In [ ]:
from sympy import *
init_printing(use_latex='mathjax')
n, m = symbols('n,m', integer=True)
x, y, z = symbols('x,y,z')

Integrals

In the last section we learned symbolic differentiation with .diff. Here we'll cover symbolic integration with integrate.

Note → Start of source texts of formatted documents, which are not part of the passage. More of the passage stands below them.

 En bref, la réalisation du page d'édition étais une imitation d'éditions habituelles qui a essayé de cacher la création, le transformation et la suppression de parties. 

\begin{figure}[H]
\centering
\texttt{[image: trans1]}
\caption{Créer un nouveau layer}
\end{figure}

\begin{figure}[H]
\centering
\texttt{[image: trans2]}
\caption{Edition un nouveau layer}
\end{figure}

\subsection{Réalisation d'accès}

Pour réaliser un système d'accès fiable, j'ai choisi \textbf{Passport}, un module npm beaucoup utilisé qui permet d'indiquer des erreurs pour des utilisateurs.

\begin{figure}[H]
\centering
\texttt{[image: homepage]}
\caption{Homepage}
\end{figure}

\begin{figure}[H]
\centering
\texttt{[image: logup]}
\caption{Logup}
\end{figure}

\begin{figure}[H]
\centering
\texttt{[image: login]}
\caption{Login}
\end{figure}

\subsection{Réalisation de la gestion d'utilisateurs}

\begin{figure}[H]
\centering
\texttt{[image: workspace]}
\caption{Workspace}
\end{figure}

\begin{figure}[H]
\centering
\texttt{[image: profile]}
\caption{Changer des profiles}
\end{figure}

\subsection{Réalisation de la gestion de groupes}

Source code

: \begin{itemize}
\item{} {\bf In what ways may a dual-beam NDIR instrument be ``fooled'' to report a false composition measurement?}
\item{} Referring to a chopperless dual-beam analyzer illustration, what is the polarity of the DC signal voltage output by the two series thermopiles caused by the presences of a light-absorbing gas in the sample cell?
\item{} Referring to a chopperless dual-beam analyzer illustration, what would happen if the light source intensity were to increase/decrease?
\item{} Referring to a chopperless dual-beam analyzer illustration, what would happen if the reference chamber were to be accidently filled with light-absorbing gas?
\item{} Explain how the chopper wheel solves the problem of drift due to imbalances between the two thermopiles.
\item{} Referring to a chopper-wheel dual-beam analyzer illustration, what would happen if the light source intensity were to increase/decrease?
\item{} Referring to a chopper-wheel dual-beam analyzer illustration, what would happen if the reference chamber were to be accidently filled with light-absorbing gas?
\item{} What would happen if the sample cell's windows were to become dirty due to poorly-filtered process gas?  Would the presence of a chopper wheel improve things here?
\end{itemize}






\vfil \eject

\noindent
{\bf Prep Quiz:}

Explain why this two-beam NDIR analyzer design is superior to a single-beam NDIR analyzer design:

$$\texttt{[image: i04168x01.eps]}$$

Here is how we write the indefinite integral

$$ \int x^2 dx = \frac{x^3}{3}$$
In [ ]:
# Indefinite integral
integrate(x**2, x)

And the definite integral

$$ \int_0^3 x^2 dx = \left.\frac{x^3}{3} \right|_0^3 = \frac{3^3}{3} - \frac{0^3}{3} = 9 $$
In [ ]:
# Definite integral
integrate(x**2, (x, 0, 3))

As always, because we're using symbolics, we could use a symbol whenever we previously used a number

$$ \int_y^z x^n dx $$
In [ ]:
integrate(x**n, (x, y, z))

Exercise

Compute the following integrals:

$$ \int \sin(x) dx $$$$ \int_0^{\pi} \sin(x) dx $$$$ \int_0^y x^5 + 12x^3 - 2x + 1 $$$$ \int e^{\frac{(x - \mu)^2}{\sigma^2}} $$

Feel free to play with various parameters and settings and see how the results change.

In [ ]:
# Use `integrate` to solve the integrals above

Are there some integrals that SymPy can't do? Find some.

In [ ]:
# Use `integrate` on other equations.  Symbolic integration has it limits, find them.